**WHAT THE TASK ASKS**
Copy every record exactly. Nothing may be skipped.

··· DATASET RECORDS

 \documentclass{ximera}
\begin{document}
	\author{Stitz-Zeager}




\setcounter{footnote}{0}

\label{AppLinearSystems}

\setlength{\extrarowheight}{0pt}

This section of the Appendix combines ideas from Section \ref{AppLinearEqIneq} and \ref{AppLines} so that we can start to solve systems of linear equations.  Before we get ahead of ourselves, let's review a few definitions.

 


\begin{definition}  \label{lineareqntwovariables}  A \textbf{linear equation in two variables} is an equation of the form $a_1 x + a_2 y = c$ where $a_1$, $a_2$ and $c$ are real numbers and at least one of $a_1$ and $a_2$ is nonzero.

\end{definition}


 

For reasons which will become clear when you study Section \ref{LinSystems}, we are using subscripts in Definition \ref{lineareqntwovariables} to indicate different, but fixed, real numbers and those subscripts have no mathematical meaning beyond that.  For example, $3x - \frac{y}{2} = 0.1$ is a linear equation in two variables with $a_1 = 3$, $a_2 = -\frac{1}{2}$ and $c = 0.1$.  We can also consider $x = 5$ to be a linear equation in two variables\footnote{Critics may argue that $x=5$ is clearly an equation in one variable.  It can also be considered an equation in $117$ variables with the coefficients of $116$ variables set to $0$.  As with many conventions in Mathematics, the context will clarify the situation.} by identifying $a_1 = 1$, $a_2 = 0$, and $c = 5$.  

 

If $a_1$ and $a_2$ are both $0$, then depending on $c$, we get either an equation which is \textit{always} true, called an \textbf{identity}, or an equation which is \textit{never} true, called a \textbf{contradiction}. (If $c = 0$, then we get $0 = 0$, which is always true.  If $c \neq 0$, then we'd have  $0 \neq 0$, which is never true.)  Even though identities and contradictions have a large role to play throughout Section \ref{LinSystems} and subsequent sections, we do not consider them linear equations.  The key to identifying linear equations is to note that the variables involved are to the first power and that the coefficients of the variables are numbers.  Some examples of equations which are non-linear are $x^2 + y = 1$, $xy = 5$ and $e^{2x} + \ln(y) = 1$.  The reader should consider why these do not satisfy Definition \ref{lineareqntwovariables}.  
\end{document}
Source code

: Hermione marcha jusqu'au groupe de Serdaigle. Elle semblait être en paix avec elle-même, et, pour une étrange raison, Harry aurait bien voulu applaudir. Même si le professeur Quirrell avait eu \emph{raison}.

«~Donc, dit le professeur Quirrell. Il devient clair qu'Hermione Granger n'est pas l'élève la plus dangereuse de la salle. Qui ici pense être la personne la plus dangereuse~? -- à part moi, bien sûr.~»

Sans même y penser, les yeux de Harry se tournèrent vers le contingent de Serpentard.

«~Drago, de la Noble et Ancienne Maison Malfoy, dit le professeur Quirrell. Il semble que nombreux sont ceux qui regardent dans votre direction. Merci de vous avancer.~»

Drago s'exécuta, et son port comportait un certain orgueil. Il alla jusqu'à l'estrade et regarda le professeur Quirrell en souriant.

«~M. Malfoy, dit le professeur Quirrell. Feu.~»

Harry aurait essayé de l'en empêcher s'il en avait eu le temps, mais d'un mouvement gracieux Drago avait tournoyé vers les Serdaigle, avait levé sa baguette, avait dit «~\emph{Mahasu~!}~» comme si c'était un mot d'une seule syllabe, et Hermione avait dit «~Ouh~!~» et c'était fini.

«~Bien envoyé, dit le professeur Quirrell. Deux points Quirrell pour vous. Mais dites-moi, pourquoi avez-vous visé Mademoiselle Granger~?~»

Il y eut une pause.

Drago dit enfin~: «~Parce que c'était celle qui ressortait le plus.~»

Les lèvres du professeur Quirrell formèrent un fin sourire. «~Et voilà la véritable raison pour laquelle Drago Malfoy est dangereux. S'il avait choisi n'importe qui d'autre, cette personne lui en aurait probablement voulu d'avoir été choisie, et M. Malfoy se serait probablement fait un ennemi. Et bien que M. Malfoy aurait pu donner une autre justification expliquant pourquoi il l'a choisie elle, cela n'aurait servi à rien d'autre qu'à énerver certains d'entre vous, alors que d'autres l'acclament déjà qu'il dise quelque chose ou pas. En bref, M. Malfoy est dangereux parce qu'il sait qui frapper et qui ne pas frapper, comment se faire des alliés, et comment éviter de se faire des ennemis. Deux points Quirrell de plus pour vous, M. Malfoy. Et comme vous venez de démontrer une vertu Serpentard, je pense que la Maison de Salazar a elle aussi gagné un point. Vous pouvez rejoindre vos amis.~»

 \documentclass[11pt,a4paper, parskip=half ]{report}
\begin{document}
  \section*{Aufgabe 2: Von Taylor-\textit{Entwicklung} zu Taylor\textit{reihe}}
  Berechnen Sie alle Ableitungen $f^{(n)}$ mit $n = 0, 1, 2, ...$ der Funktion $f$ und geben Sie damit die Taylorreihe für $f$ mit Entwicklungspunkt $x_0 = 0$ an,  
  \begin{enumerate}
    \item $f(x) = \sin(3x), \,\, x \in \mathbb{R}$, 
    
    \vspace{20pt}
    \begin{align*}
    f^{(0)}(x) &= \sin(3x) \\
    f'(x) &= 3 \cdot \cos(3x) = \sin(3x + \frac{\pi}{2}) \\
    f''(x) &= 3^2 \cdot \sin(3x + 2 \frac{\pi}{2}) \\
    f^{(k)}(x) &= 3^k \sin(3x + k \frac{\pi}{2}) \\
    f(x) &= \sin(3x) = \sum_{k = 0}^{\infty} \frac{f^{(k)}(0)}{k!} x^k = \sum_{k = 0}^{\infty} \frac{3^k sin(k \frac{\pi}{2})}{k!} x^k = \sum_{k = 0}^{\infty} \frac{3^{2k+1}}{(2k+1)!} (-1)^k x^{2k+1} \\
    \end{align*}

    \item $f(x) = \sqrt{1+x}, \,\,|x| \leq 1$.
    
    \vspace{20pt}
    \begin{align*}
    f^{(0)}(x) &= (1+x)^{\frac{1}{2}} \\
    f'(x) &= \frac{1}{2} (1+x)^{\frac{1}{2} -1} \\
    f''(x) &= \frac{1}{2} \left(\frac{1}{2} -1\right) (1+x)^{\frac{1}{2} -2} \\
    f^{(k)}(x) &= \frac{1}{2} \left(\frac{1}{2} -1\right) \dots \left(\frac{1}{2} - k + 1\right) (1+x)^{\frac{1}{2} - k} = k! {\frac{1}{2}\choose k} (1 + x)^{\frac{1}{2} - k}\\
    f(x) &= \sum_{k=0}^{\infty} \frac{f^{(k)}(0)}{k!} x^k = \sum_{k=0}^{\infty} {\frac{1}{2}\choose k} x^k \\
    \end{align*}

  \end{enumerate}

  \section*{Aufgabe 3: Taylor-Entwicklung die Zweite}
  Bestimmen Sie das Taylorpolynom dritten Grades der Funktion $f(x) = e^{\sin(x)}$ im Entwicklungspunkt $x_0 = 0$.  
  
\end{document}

······

**RESULT OF THIS TASK**
 \documentclass{ximera}
\begin{document}
	\author{Stitz-Zeager}




\setcounter{footnote}{0}

\label{AppLinearSystems}

\setlength{\extrarowheight}{0pt}

This section of the Appendix combines ideas from Section \ref{AppLinearEqIneq} and \ref{AppLines} so that we can start to solve systems of linear equations.  Before we get ahead of ourselves, let's review a few definitions.

 


\begin{definition}  \label{lineareqntwovariables}  A \textbf{linear equation in two variables} is an equation of the form $a_1 x + a_2 y = c$ where $a_1$, $a_2$ and $c$ are real numbers and at least one of $a_1$ and $a_2$ is nonzero.

\end{definition}


 

For reasons which will become clear when you study Section \ref{LinSystems}, we are using subscripts in Definition \ref{lineareqntwovariables} to indicate different, but fixed, real numbers and those subscripts have no mathematical meaning beyond that.  For example, $3x - \frac{y}{2} = 0.1$ is a linear equation in two variables with $a_1 = 3$, $a_2 = -\frac{1}{2}$ and $c = 0.1$.  We can also consider $x = 5$ to be a linear equation in two variables\footnote{Critics may argue that $x=5$ is clearly an equation in one variable.  It can also be considered an equation in $117$ variables with the coefficients of $116$ variables set to $0$.  As with many conventions in Mathematics, the context will clarify the situation.} by identifying $a_1 = 1$, $a_2 = 0$, and $c = 5$.  

 

If $a_1$ and $a_2$ are both $0$, then depending on $c$, we get either an equation which is \textit{always} true, called an \textbf{identity}, or an equation which is \textit{never} true, called a \textbf{contradiction}. (If $c = 0$, then we get $0 = 0$, which is always true.  If $c \neq 0$, then we'd have  $0 \neq 0$, which is never true.)  Even though identities and contradictions have a large role to play throughout Section \ref{LinSystems} and subsequent sections, we do not consider them linear equations.  The key to identifying linear equations is to note that the variables involved are to the first power and that the coefficients of the variables are numbers.  Some examples of equations which are non-linear are $x^2 + y = 1$, $xy = 5$ and $e^{2x} + \ln(y) = 1$.  The reader should consider why these do not satisfy Definition \ref{lineareqntwovariables}.  
\end{document}
Source code

: Hermione marcha jusqu'au groupe de Serdaigle. Elle semblait être en paix avec elle-même, et, pour une étrange raison, Harry aurait bien voulu applaudir. Même si le professeur Quirrell avait eu \emph{raison}.

«~Donc, dit le professeur Quirrell. Il devient clair qu'Hermione Granger n'est pas l'élève la plus dangereuse de la salle. Qui ici pense être la personne la plus dangereuse~? -- à part moi, bien sûr.~»

Sans même y penser, les yeux de Harry se tournèrent vers le contingent de Serpentard.

«~Drago, de la Noble et Ancienne Maison Malfoy, dit le professeur Quirrell. Il semble que nombreux sont ceux qui regardent dans votre direction. Merci de vous avancer.~»

Drago s'exécuta, et son port comportait un certain orgueil. Il alla jusqu'à l'estrade et regarda le professeur Quirrell en souriant.

«~M. Malfoy, dit le professeur Quirrell. Feu.~»

Harry aurait essayé de l'en empêcher s'il en avait eu le temps, mais d'un mouvement gracieux Drago avait tournoyé vers les Serdaigle, avait levé sa baguette, avait dit «~\emph{Mahasu~!}~» comme si c'était un mot d'une seule syllabe, et Hermione avait dit «~Ouh~!~» et c'était fini.

«~Bien envoyé, dit le professeur Quirrell. Deux points Quirrell pour vous. Mais dites-moi, pourquoi avez-vous visé Mademoiselle Granger~?~»

Il y eut une pause.

Drago dit enfin~: «~Parce que c'était celle qui ressortait le plus.~»

Les lèvres du professeur Quirrell formèrent un fin sourire. «~Et voilà la véritable raison pour laquelle Drago Malfoy est dangereux. S'il avait choisi n'importe qui d'autre, cette personne lui en aurait probablement voulu d'avoir été choisie, et M. Malfoy se serait probablement fait un ennemi. Et bien que M. Malfoy aurait pu donner une autre justification expliquant pourquoi il l'a choisie elle, cela n'aurait servi à rien d'autre qu'à énerver certains d'entre vous, alors que d'autres l'acclament déjà qu'il dise quelque chose ou pas. En bref, M. Malfoy est dangereux parce qu'il sait qui frapper et qui ne pas frapper, comment se faire des alliés, et comment éviter de se faire des ennemis. Deux points Quirrell de plus pour vous, M. Malfoy. Et comme vous venez de démontrer une vertu Serpentard, je pense que la Maison de Salazar a elle aussi gagné un point. Vous pouvez rejoindre vos amis.~»

 \documentclass[11pt,a4paper, parskip=half ]{report}
\begin{document}
  \section*{Aufgabe 2: Von Taylor-\textit{Entwicklung} zu Taylor\textit{reihe}}
  Berechnen Sie alle Ableitungen $f^{(n)}$ mit $n = 0, 1, 2, ...$ der Funktion $f$ und geben Sie damit die Taylorreihe für $f$ mit Entwicklungspunkt $x_0 = 0$ an,  
  \begin{enumerate}
    \item $f(x) = \sin(3x), \,\, x \in \mathbb{R}$, 
    
    \vspace{20pt}
    \begin{align*}
    f^{(0)}(x) &= \sin(3x) \\
    f'(x) &= 3 \cdot \cos(3x) = \sin(3x + \frac{\pi}{2}) \\
    f''(x) &= 3^2 \cdot \sin(3x + 2 \frac{\pi}{2}) \\
    f^{(k)}(x) &= 3^k \sin(3x + k \frac{\pi}{2}) \\
    f(x) &= \sin(3x) = \sum_{k = 0}^{\infty} \frac{f^{(k)}(0)}{k!} x^k = \sum_{k = 0}^{\infty} \frac{3^k sin(k \frac{\pi}{2})}{k!} x^k = \sum_{k = 0}^{\infty} \frac{3^{2k+1}}{(2k+1)!} (-1)^k x^{2k+1} \\
    \end{align*}

    \item $f(x) = \sqrt{1+x}, \,\,|x| \leq 1$.
    
    \vspace{20pt}
    \begin{align*}
    f^{(0)}(x) &= (1+x)^{\frac{1}{2}} \\
    f'(x) &= \frac{1}{2} (1+x)^{\frac{1}{2} -1} \\
    f''(x) &= \frac{1}{2} \left(\frac{1}{2} -1\right) (1+x)^{\frac{1}{2} -2} \\
    f^{(k)}(x) &= \frac{1}{2} \left(\frac{1}{2} -1\right) \dots \left(\frac{1}{2} - k + 1\right) (1+x)^{\frac{1}{2} - k} = k! {\frac{1}{2}\choose k} (1 + x)^{\frac{1}{2} - k}\\
    f(x) &= \sum_{k=0}^{\infty} \frac{f^{(k)}(0)}{k!} x^k = \sum_{k=0}^{\infty} {\frac{1}{2}\choose k} x^k \\
    \end{align*}

  \end{enumerate}

  \section*{Aufgabe 3: Taylor-Entwicklung die Zweite}
  Bestimmen Sie das Taylorpolynom dritten Grades der Funktion $f(x) = e^{\sin(x)}$ im Entwicklungspunkt $x_0 = 0$.  
  
\end{document}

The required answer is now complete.